<<<<

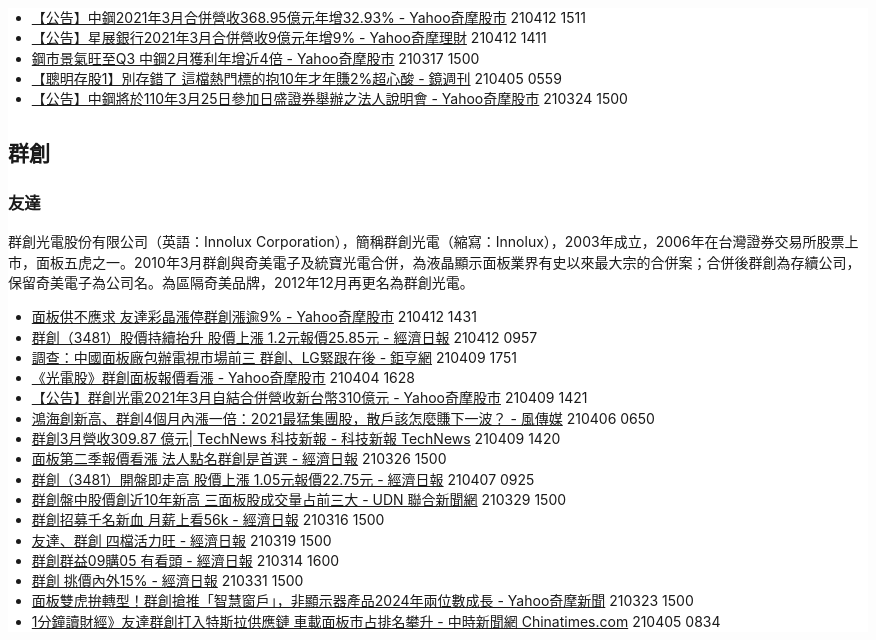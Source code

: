 - [【公告】中鋼2021年3月合併營收368.95億元年增32.93% - Yahoo奇摩股市](https://tw.stock.yahoo.com/news/%E5%85%AC%E5%91%8A-%E4%B8%AD%E9%8B%BC-2021%E5%B9%B43%E6%9C%88%E5%90%88%E4%BD%B5%E7%87%9F%E6%94%B6368-95%E5%84%84%E5%85%83-%E5%B9%B4%E5%A2%9E32-071118189.html?bcmt=1 "【公告】中鋼2021年3月合併營收368.95億元年增32.93% - Yahoo奇摩股市") 210412 1511
- [【公告】星展銀行2021年3月合併營收9億元年增9% - Yahoo奇摩理財](https://tw.stock.yahoo.com/news/%E5%85%AC%E5%91%8A-%E6%98%9F%E5%B1%95%E9%8A%80%E8%A1%8C-2021%E5%B9%B43%E6%9C%88%E5%90%88%E4%BD%B5%E7%87%9F%E6%94%B69%E5%84%84%E5%85%83-%E5%B9%B4%E5%A2%9E9-061111939.html?bcmt=1 "【公告】星展銀行2021年3月合併營收9億元年增9% - Yahoo奇摩理財") 210412 1411
- [鋼市景氣旺至Q3 中鋼2月獲利年增近4倍 - Yahoo奇摩股市](https://tw.stock.yahoo.com/video/%E9%8B%BC%E5%B8%82%E6%99%AF%E6%B0%A3%E6%97%BA%E8%87%B3q3-%E4%B8%AD%E9%8B%BC2%E6%9C%88%E7%8D%B2%E5%88%A9%E5%B9%B4%E5%A2%9E%E8%BF%914%E5%80%8D-075959024.html "鋼市景氣旺至Q3 中鋼2月獲利年增近4倍 - Yahoo奇摩股市") 210317 1500
- [【聰明存股1】別存錯了 這檔熱門標的抱10年才年賺2%超心酸 - 鏡週刊](https://www.mirrormedia.mg/story/20210401money004/ "【聰明存股1】別存錯了 這檔熱門標的抱10年才年賺2%超心酸 - 鏡週刊") 210405 0559
- [【公告】中鋼將於110年3月25日參加日盛證券舉辦之法人說明會 - Yahoo奇摩股市](https://tw.stock.yahoo.com/news/%E5%85%AC%E5%91%8A-%E4%B8%AD%E9%8B%BC%E5%B0%87%E6%96%BC110%E5%B9%B43%E6%9C%8825%E6%97%A5%E5%8F%83%E5%8A%A0%E6%97%A5%E7%9B%9B%E8%AD%89%E5%88%B8%E8%88%89%E8%BE%A6%E4%B9%8B%E6%B3%95%E4%BA%BA%E8%AA%AA%E6%98%8E%E6%9C%83-083426262.html "【公告】中鋼將於110年3月25日參加日盛證券舉辦之法人說明會 - Yahoo奇摩股市") 210324 1500

## 群創

### 友達

群創光電股份有限公司（英語：Innolux Corporation），簡稱群創光電（縮寫：Innolux），2003年成立，2006年在台灣證券交易所股票上市，面板五虎之一。2010年3月群創與奇美電子及統寶光電合併，為液晶顯示面板業界有史以來最大宗的合併案；合併後群創為存續公司，保留奇美電子為公司名。為區隔奇美品牌，2012年12月再更名為群創光電。
- [面板供不應求 友達彩晶漲停群創漲逾9% - Yahoo奇摩股市](https://tw.stock.yahoo.com/news/%E9%9D%A2%E6%9D%BF%E4%BE%9B%E4%B8%8D%E6%87%89%E6%B1%82-%E5%8F%8B%E9%81%94%E5%BD%A9%E6%99%B6%E6%BC%B2%E5%81%9C%E7%BE%A4%E5%89%B5%E6%BC%B2%E9%80%BE9-063106475.html "面板供不應求 友達彩晶漲停群創漲逾9% - Yahoo奇摩股市") 210412 1431
- [群創（3481）股價持續抬升 股價上漲 1.2元報價25.85元 - 經濟日報](https://money.udn.com/money/story/12509/5381792 "群創（3481）股價持續抬升 股價上漲 1.2元報價25.85元 - 經濟日報") 210412 0957
- [調查：中國面板廠包辦電視市場前三 群創、LG緊跟在後 - 鉅亨網](https://m.cnyes.com/news/id/4627102 "調查：中國面板廠包辦電視市場前三 群創、LG緊跟在後 - 鉅亨網") 210409 1751
- [《光電股》群創面板報價看漲 - Yahoo奇摩股市](https://tw.stock.yahoo.com/news/%E5%85%89%E9%9B%BB%E8%82%A1-%E7%BE%A4%E5%89%B5%E9%9D%A2%E6%9D%BF%E5%A0%B1%E5%83%B9%E7%9C%8B%E6%BC%B2-082850052.html "《光電股》群創面板報價看漲 - Yahoo奇摩股市") 210404 1628
- [【公告】群創光電2021年3月自結合併營收新台幣310億元 - Yahoo奇摩股市](https://tw.stock.yahoo.com/news/%E5%85%AC%E5%91%8A-%E7%BE%A4%E5%89%B5%E5%85%89%E9%9B%BB2021%E5%B9%B43%E6%9C%88%E8%87%AA%E7%B5%90%E5%90%88%E4%BD%B5%E7%87%9F%E6%94%B6%E6%96%B0%E5%8F%B0%E5%B9%A3310%E5%84%84%E5%85%83-062157628.html "【公告】群創光電2021年3月自結合併營收新台幣310億元 - Yahoo奇摩股市") 210409 1421
- [鴻海創新高、群創4個月內漲一倍：2021最猛集團股，散戶該怎麼賺下一波？ - 風傳媒](https://www.storm.mg/article/3578173 "鴻海創新高、群創4個月內漲一倍：2021最猛集團股，散戶該怎麼賺下一波？ - 風傳媒") 210406 0650
- [群創3月營收309.87 億元| TechNews 科技新報 - 科技新報 TechNews](https://finance.technews.tw/2021/04/09/inx-3481-202103-financial-report/ "群創3月營收309.87 億元| TechNews 科技新報 - 科技新報 TechNews") 210409 1420
- [面板第二季報價看漲 法人點名群創是首選 - 經濟日報](https://money.udn.com/money/story/5607/5344702 "面板第二季報價看漲 法人點名群創是首選 - 經濟日報") 210326 1500
- [群創（3481）開盤即走高 股價上漲 1.05元報價22.75元 - 經濟日報](https://money.udn.com/money/story/12509/5370606 "群創（3481）開盤即走高 股價上漲 1.05元報價22.75元 - 經濟日報") 210407 0925
- [群創盤中股價創近10年新高 三面板股成交量占前三大 - UDN 聯合新聞網](https://udn.com/news/story/7253/5350778 "群創盤中股價創近10年新高 三面板股成交量占前三大 - UDN 聯合新聞網") 210329 1500
- [群創招募千名新血 月薪上看56k - 經濟日報](https://money.udn.com/money/story/5612/5321894 "群創招募千名新血 月薪上看56k - 經濟日報") 210316 1500
- [友達、群創 四檔活力旺 - 經濟日報](https://money.udn.com/money/story/5739/5327908 "友達、群創 四檔活力旺 - 經濟日報") 210319 1500
- [群創群益09購05 有看頭 - 經濟日報](https://money.udn.com/money/story/5739/5315951 "群創群益09購05 有看頭 - 經濟日報") 210314 1600
- [群創 挑價內外15% - 經濟日報](https://money.udn.com/money/story/5739/5354961 "群創 挑價內外15% - 經濟日報") 210331 1500
- [面板雙虎拚轉型！群創搶推「智慧窗戶」，非顯示器產品2024年兩位數成長 - Yahoo奇摩新聞](https://tw.news.yahoo.com/%E9%9D%A2%E6%9D%BF%E9%9B%99%E8%99%8E%E6%8B%9A%E8%BD%89%E5%9E%8B-%E7%BE%A4%E5%89%B5%E6%90%B6%E6%8E%A8-%E6%99%BA%E6%85%A7%E7%AA%97%E6%88%B6-%E9%9D%9E%E9%A1%AF%E7%A4%BA%E5%99%A8%E7%94%A2%E5%93%812024%E5%B9%B4%E5%85%A9%E4%BD%8D%E6%95%B8%E6%88%90%E9%95%B7-013705514.html "面板雙虎拚轉型！群創搶推「智慧窗戶」，非顯示器產品2024年兩位數成長 - Yahoo奇摩新聞") 210323 1500
- [1分鐘讀財經》友達群創打入特斯拉供應鏈 車載面板市占排名攀升 - 中時新聞網 Chinatimes.com](https://www.chinatimes.com/realtimenews/20210405000758-260410 "1分鐘讀財經》友達群創打入特斯拉供應鏈 車載面板市占排名攀升 - 中時新聞網 Chinatimes.com") 210405 0834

>>>>

### WHAT TO PRODUCE:
In the listing above, the lines from the one containing "- [鋼市景氣旺至Q3 中鋼2月獲利年增近4倍" through the one containing "群創光電股份有限公司（英語：" must be set down exactly, with no other lines.

### WRITTEN REPLY:
- [鋼市景氣旺至Q3 中鋼2月獲利年增近4倍 - Yahoo奇摩股市](https://tw.stock.yahoo.com/video/%E9%8B%BC%E5%B8%82%E6%99%AF%E6%B0%A3%E6%97%BA%E8%87%B3q3-%E4%B8%AD%E9%8B%BC2%E6%9C%88%E7%8D%B2%E5%88%A9%E5%B9%B4%E5%A2%9E%E8%BF%914%E5%80%8D-075959024.html "鋼市景氣旺至Q3 中鋼2月獲利年增近4倍 - Yahoo奇摩股市") 210317 1500
- [【聰明存股1】別存錯了 這檔熱門標的抱10年才年賺2%超心酸 - 鏡週刊](https://www.mirrormedia.mg/story/20210401money004/ "【聰明存股1】別存錯了 這檔熱門標的抱10年才年賺2%超心酸 - 鏡週刊") 210405 0559
- [【公告】中鋼將於110年3月25日參加日盛證券舉辦之法人說明會 - Yahoo奇摩股市](https://tw.stock.yahoo.com/news/%E5%85%AC%E5%91%8A-%E4%B8%AD%E9%8B%BC%E5%B0%87%E6%96%BC110%E5%B9%B43%E6%9C%8825%E6%97%A5%E5%8F%83%E5%8A%A0%E6%97%A5%E7%9B%9B%E8%AD%89%E5%88%B8%E8%88%89%E8%BE%A6%E4%B9%8B%E6%B3%95%E4%BA%BA%E8%AA%AA%E6%98%8E%E6%9C%83-083426262.html "【公告】中鋼將於110年3月25日參加日盛證券舉辦之法人說明會 - Yahoo奇摩股市") 210324 1500

## 群創

### 友達

群創光電股份有限公司（英語：Innolux Corporation），簡稱群創光電（縮寫：Innolux），2003年成立，2006年在台灣證券交易所股票上市，面板五虎之一。2010年3月群創與奇美電子及統寶光電合併，為液晶顯示面板業界有史以來最大宗的合併案；合併後群創為存續公司，保留奇美電子為公司名。為區隔奇美品牌，2012年12月再更名為群創光電。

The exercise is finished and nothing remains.